Ormanın Gizli Orkestrası
Her gece ormanın derinliklerinden tatlı bir müzik sesi yükselirdi. Kimse nereden geldiğini bilmezdi. Bir gün meraklı bir kirpi, bu büyülü sesin kaynağını bulmak için yola çıktı. Ama onu bekleyen şey, sadece müzik değil; kalbin ritmini öğreten bir dostluktu.

Ormanın ortasında yaşayan minik bir kirpi vardı. Adı Piko’ydu. Diğer hayvanlar geceleri uyurken o, hep bir ses duyardı. Bazen keman gibi, bazen flüt gibi, bazen de yağmur damlalarının ritmiyle karışan tatlı bir melodi…
Bir sabah güneş doğarken Piko en yakın arkadaşı Baykuş’a gitti.
“Baykuş, bu müzik nereden geliyor?”
Baykuş gözlüğünü düzeltti. “O müziği herkes duyar ama kimse göremez. Ormanın kalbinde çalınırmış.”

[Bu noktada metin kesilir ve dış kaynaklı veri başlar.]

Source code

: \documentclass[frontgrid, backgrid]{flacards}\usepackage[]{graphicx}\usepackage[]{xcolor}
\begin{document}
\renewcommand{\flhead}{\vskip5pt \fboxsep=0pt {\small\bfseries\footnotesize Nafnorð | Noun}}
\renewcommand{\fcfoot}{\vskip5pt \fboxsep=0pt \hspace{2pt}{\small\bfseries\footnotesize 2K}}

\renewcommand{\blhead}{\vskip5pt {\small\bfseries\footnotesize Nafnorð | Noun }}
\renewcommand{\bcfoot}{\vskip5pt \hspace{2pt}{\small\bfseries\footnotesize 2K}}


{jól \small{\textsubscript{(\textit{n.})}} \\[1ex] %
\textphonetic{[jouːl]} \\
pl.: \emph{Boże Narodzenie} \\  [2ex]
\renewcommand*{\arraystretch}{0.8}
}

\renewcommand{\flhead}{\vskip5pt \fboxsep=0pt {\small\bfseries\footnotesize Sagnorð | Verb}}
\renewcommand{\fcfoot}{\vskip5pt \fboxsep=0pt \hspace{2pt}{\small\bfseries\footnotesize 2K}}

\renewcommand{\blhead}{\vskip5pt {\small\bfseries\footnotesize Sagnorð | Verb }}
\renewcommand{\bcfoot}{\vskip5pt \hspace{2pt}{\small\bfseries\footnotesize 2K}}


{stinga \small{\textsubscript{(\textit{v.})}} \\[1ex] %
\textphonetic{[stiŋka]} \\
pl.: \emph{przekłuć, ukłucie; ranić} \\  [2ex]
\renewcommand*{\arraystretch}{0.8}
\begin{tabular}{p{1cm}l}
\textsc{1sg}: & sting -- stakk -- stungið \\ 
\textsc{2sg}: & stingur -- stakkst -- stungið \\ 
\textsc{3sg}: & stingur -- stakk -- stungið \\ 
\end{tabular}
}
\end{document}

Piko’nun gözleri parladı. “Ben onu bulacağım!”
Yola çıktı. İlk durakta, yaşlı bir çınarın altına geldi. Ağaç ona derin bir sesle konuştu:
“Müziği bulmak istiyorsan önce sessizliği dinle.”
Piko anlamadı ama başını salladı ve yoluna devam etti.
Bir süre sonra su kenarında bir kurbağa gördü. Kurbağa suya taş atıp ‘plop, plop’ diye ritim tutuyordu.
“Sen mi çalıyorsun bu müziği?” diye sordu Piko.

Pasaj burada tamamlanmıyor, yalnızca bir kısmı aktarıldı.